Des chasseurs de la localité de Yola, au Nigeria non loin du Cameroun, appuient l'armée dans la lutte contre Boko Haram Copyright de l’image Getty Images
Image caption Des chasseurs de la localité de Yola, au Nigeria non loin du Cameroun, appuient l'armée dans la lutte contre Boko Haram (Illustration)

Des habitants de la ville de Kolofata, nord du Cameroun près du Nigeria, ont constitué des "groupes d'auto-défense" pour faire face à Boko Haram.

Avec des armes de fabrication artisanale, les comités de vigilence surveillent les entrées de la ville pour parer à d'éventuelles attaques des membres du groupe djihadiste.

Ces vigiles qui se battent bénévolement au péril de leur vie ont mis en place cinq barrages qui fonctionnent nuit et jour.

"Nous fouillons tous ceux qui arrivent de Kerawa", Kassala Mahamat, explique le chef de l'équipe du premier poste de contrôle.

Selon lui, ses éléments tirent sur tout kamikaze qui veut avancer.

"Nous demandons généralement aux gens de s'arrêter à 50 mètres et de soulever leurs vêtements afin que nous vérifions s'ils ne portent pas d'explosifs", assure-t-il.

L'efficacité des comités de vigilance

"Il y a moins d'un mois, nous avons tué le chef local de Boko Haram à Kerawa", avance Ali Dourtou, responsable du comité de vigilance de cette ville.

"Nous l'avons enterré après l'identification du corps par le BIR", le bataillon d'intervention rapide de l'armée camerounaise, en première ligne dans la lutte contre Boko Haram.

Depuis leur création, les groupes d'auto-défense, qui partagent leurs renseignements avec l'armée, ont permis de déjouer plusieurs attentats-suicides dans cette localité.

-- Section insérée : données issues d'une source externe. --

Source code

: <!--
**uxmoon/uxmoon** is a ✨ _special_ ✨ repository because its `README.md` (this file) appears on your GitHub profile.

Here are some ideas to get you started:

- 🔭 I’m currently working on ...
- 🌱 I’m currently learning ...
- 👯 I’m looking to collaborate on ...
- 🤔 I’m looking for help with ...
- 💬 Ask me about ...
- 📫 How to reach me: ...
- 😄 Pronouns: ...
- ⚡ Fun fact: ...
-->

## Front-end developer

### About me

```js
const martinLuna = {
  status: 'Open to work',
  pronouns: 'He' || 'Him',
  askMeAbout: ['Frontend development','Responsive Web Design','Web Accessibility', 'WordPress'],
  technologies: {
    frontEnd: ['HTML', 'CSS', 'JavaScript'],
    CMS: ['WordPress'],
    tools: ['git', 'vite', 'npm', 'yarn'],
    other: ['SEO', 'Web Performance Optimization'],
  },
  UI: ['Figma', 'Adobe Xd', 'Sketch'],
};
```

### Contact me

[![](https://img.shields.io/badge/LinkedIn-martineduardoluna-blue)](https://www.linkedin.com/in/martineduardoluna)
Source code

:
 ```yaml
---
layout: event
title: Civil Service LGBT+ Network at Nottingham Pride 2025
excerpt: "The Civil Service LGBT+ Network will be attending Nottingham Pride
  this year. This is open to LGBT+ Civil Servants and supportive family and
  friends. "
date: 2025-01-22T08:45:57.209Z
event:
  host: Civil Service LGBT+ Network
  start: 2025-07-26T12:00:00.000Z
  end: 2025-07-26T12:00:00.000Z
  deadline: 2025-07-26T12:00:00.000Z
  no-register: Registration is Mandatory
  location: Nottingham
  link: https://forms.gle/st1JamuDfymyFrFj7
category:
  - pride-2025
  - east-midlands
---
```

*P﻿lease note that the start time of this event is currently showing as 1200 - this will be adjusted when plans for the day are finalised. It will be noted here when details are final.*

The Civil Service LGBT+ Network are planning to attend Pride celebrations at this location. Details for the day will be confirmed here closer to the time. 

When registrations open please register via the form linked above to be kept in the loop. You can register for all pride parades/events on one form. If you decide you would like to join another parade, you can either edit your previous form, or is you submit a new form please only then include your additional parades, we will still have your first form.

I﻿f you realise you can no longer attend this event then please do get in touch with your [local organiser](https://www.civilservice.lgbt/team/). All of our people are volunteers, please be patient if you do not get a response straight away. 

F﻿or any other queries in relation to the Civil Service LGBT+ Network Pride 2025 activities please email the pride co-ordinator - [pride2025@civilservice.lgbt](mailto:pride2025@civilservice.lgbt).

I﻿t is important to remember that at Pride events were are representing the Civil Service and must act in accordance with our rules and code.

Mieux, toujours selon M. Mahamat, les populations ont neutralisé "onze kamikazes". Armés de fusils artisanaux et de machettes, elles traquent parfois les djihadistes jusqu'en territoire nigérian.

En juillet 2014, une colonne de plus de 100 militants de Boko Haram était partie de Kerawa pour attaquer Kolofata, enlevant l'épouse d'un vice-Premier ministre camerounais, Amadou Ali, et seize autres personnes, dont un notable.